Loading...
Searching...
No Matches
Blocked Cholesky Factorization

We implement a parallel blocked Cholesky factorization using a static tf::Taskflow task graph. This example shows how a classic dense linear algebra algorithm with a rich, irregular dependency structure maps naturally onto Taskflow's task graph model.

Motivation

Many scientific and engineering applications need to solve a linear system Ax=b where A is symmetric positive definite (SPD): structural mechanics, Gaussian process regression, Kalman filtering, and interior-point optimization all reduce to this problem at their core. The standard approach is to first factor A into A=L*L^T (Cholesky decomposition), where L is a lower-triangular matrix, and then solve two triangular systems. The factorization dominates the cost, so making it fast is critical.

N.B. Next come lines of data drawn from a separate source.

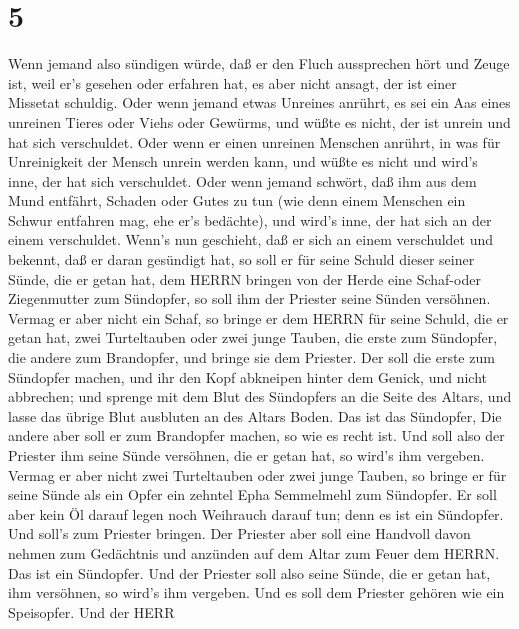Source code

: \hypertarget{section-4}{%
\section{5}\label{section-4}}

 Wenn jemand also sündigen würde, daß er den Fluch
aussprechen hört und Zeuge ist, weil er's gesehen oder erfahren hat, es
aber nicht ansagt, der ist einer Missetat schuldig.  Oder
wenn jemand etwas Unreines anrührt, es sei ein Aas eines unreinen Tieres
oder Viehs oder Gewürms, und wüßte es nicht, der ist unrein und hat sich
verschuldet.  Oder wenn er einen unreinen Menschen anrührt,
in was für Unreinigkeit der Mensch unrein werden kann, und wüßte es
nicht und wird's inne, der hat sich verschuldet.  Oder wenn
jemand schwört, daß ihm aus dem Mund entfährt, Schaden oder Gutes zu tun
(wie denn einem Menschen ein Schwur entfahren mag, ehe er's bedächte),
und wird's inne, der hat sich an der einem verschuldet. 
Wenn's nun geschieht, daß er sich an einem verschuldet und bekennt, daß
er daran gesündigt hat,  so soll er für seine Schuld dieser
seiner Sünde, die er getan hat, dem HERRN bringen von der Herde eine
Schaf-oder Ziegenmutter zum Sündopfer, so soll ihm der Priester seine
Sünden versöhnen.  Vermag er aber nicht ein Schaf, so bringe
er dem HERRN für seine Schuld, die er getan hat, zwei Turteltauben oder
zwei junge Tauben, die erste zum Sündopfer, die andere zum Brandopfer,
 und bringe sie dem Priester. Der soll die erste zum
Sündopfer machen, und ihr den Kopf abkneipen hinter dem Genick, und
nicht abbrechen;  und sprenge mit dem Blut des Sündopfers an
die Seite des Altars, und lasse das übrige Blut ausbluten an des Altars
Boden. Das ist das Sündopfer,  Die andere aber soll er zum
Brandopfer machen, so wie es recht ist. Und soll also der Priester ihm
seine Sünde versöhnen, die er getan hat, so wird's ihm vergeben.
 Vermag er aber nicht zwei Turteltauben oder zwei junge
Tauben, so bringe er für seine Sünde als ein Opfer ein zehntel Epha
Semmelmehl zum Sündopfer. Er soll aber kein Öl darauf legen noch
Weihrauch darauf tun; denn es ist ein Sündopfer.  Und
soll's zum Priester bringen. Der Priester aber soll eine Handvoll davon
nehmen zum Gedächtnis und anzünden auf dem Altar zum Feuer dem HERRN.
Das ist ein Sündopfer.  Und der Priester soll also seine
Sünde, die er getan hat, ihm versöhnen, so wird's ihm vergeben. Und es
soll dem Priester gehören wie ein Speisopfer.  Und der HERR
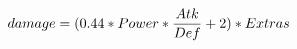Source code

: \documentclass[preview]{standalone}
\begin{document}
\begin{align*}
\special{dvisvgm:raw <g id='unique000'>}damage = (0.44 * Power * \frac{Atk}{Def} + 2) * Extras\special{dvisvgm:raw </g>}
\end{align*}
\end{document}
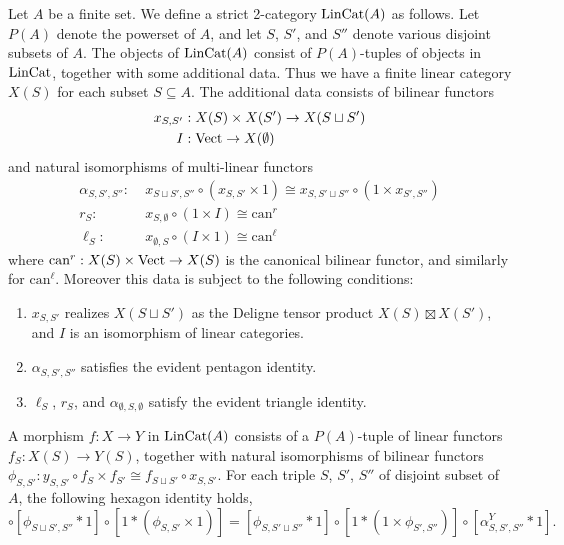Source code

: \documentclass{amsart}
\begin{document}
Let $A$ be a finite set. We define a strict 2-category $\mathrm{LinCat}(A)$ as follows. Let $P(A)$ denote the powerset of $A$, and let $S$, $S'$, and $S''$ denote various disjoint subsets of $A$. The objects of $\mathrm{LinCat}(A)$ consist of  $P(A)$-tuples of objects in $\mathrm{LinCat}$, together with some additional data. Thus we have a finite linear category $X(S)$ for each subset $S \subseteq A$. The additional data consists of bilinear functors
\begin{align*}
		x_{S,S'}: & \; X(S) \times X(S') \to X(S \sqcup S') \\
		I: & \; \mathrm{Vect} \to X(\emptyset)
\end{align*}
and natural isomorphisms of multi-linear functors
\begin{align*}
		\alpha_{S, S', S''}:  & \; x_{S \sqcup S', S''}\circ (x_{S,S'} \times 1) \cong x_{S, S' \sqcup S''} \circ (1 \times x_{S', S''}) \\
		r_S: & \; x_{S, \emptyset} \circ (1 \times I)  \cong  \textrm{can}^r \\
		\ell_{S}: & \; x_{ \emptyset, S} \circ (I \times 1)  \cong  \textrm{can}^\ell
\end{align*}
where $\textrm{can}^r: X(S) \times \mathrm{Vect} \to X(S)$ is the canonical bilinear functor, and similarly for $\textrm{can}^\ell$. 
Moreover this data is subject to the following conditions: 
\begin{enumerate}
	\item $x_{S,S'}$ realizes $X(S \sqcup S')$ as the Deligne tensor product  $X(S) \boxtimes X(S') $, and $I$ is an isomorphism of linear categories. 
	\item $	\alpha_{S, S', S''}$ satisfies the evident pentagon identity. 
	\item $\ell_S$, $r_S$, and $\alpha_{\emptyset, S, \emptyset}$ satisfy the evident triangle identity.
\end{enumerate}

A morphism $f:X \to Y$ in $\mathrm{LinCat}(A)$ consists of a $P(A)$-tuple of linear functors $f_S: X(S) \to Y(S)$, together with natural isomorphisms of bilinear functors $\phi_{S,S'}: y_{S,S'} \circ f_S \times f_{S'} \cong f_{S \sqcup S'} \circ x_{S,S'}$. For each triple $S$, $S'$, $S''$ of disjoint subset of $A$, the following hexagon identity holds,
\begin{equation*}
	[1 * \alpha^X_{S, S', S''}] \circ [\phi_{S \sqcup S', S''} * 1] \circ [1 *(\phi_{S, S'} \times 1)] = 
		[\phi_{S, S' \sqcup S''} * 1] \circ [1 * (1 \times \phi_{S', S''})] \circ [\alpha^Y_{S,S', S''} * 1].
\end{equation*}
\end{document}
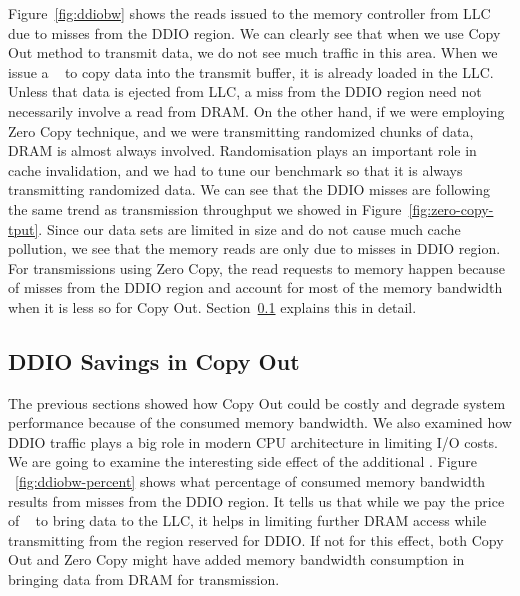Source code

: Figure~\ref{fig:ddiobw} shows the reads issued to the memory controller from LLC due to misses from the  DDIO region. We can clearly see that when we use Copy Out 
method to transmit data, we do not see much traffic in this area. When we issue a \memcpy~ to copy data into the transmit buffer, it is already loaded in the LLC. 
Unless that data is ejected from LLC, a miss from the DDIO region need not necessarily involve a read from DRAM. On the other hand, if we were employing Zero Copy technique, 
and we were transmitting randomized chunks of data, DRAM is almost always involved. Randomisation plays an important role in cache invalidation,
 and we had to tune our benchmark so that it is always transmitting randomized data. 
We can see that the DDIO misses are following the same trend as transmission throughput we showed in Figure~\ref{fig:zero-copy-tput}. 
Since our data sets are limited in size and do not cause much cache pollution, we see that the 
memory reads are only due to misses in DDIO region. For transmissions using Zero Copy, 
the read requests to memory happen because of misses from the DDIO region and account for 
most of the memory bandwidth when it is less so for Copy Out. Section~\ref{sec:ddiobw-savings} explains this in detail.
\newline



\subsection{DDIO Savings in Copy Out}
\label{sec:ddiobw-savings}
The previous sections showed how Copy Out could be costly and degrade system performance 
because of the consumed memory bandwidth. We also examined how DDIO traffic plays a big role 
in modern CPU architecture in limiting I/O costs. We are going to examine the 
interesting side effect of the additional \memcpy. Figure ~\ref{fig:ddiobw-percent} shows what percentage of consumed 
memory bandwidth results from misses from the DDIO region. It tells us that while 
we pay the price of \memcpy~ to bring data to the LLC, it helps in limiting further DRAM access while transmitting 
from the region reserved for DDIO. If not for this effect, both Copy Out and Zero Copy 
might have added memory bandwidth consumption in bringing data from DRAM for transmission.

To understand why task graph parallelism is the right model here, consider a small concrete example. Take a 4x4 matrix tiled into 2x2 blocks of size 2x2 each, giving a 2x2 grid of tiles:

Tile layout (lower triangle only, since A is symmetric):
col 0 col 1
row 0 [ A00 ]
row 1 [ A10 ] [ A11 ]

The goal is to compute the Cholesky factor L in-place, one diagonal tile at a time. Here, each elimination step k corresponds to factorizing the k-th diagonal tile and using it to update all tiles below and to the right of it in the lower triangle.

Elimination step k=0: The first step is to factorize the top-left diagonal tile in-place.

potrf(A00) // A00 <- chol(A00), produces L00

Once potrf(A00) completes, tile A10 can be updated independently using the freshly computed L00:

trsm(A10, L00) // A10 <- A10 * L00^{-T}, produces L10

With L10 in hand, the trailing submatrix must be prepared for the next elimination step. The diagonal tile A11 is updated by subtracting the outer product of L10 from itself:

syrk(A11, L10) // A11 <- A11 - L10 * L10^T

There are no off-diagonal tiles below step k=0 in this 2x2 example, so there is no gemm task here.

Elimination step k=1: Now that syrk has updated A11, the second diagonal tile can be factorized.

potrf(A11) // A11 <- chol(A11), produces L11

There are no further sub-diagonal tiles in a 2x2 grid, so factorization is complete. The lower triangle now holds L:

L = [ L00 0 ]
[ L10 L11 ]
Why this creates a DAG, not a serial chain?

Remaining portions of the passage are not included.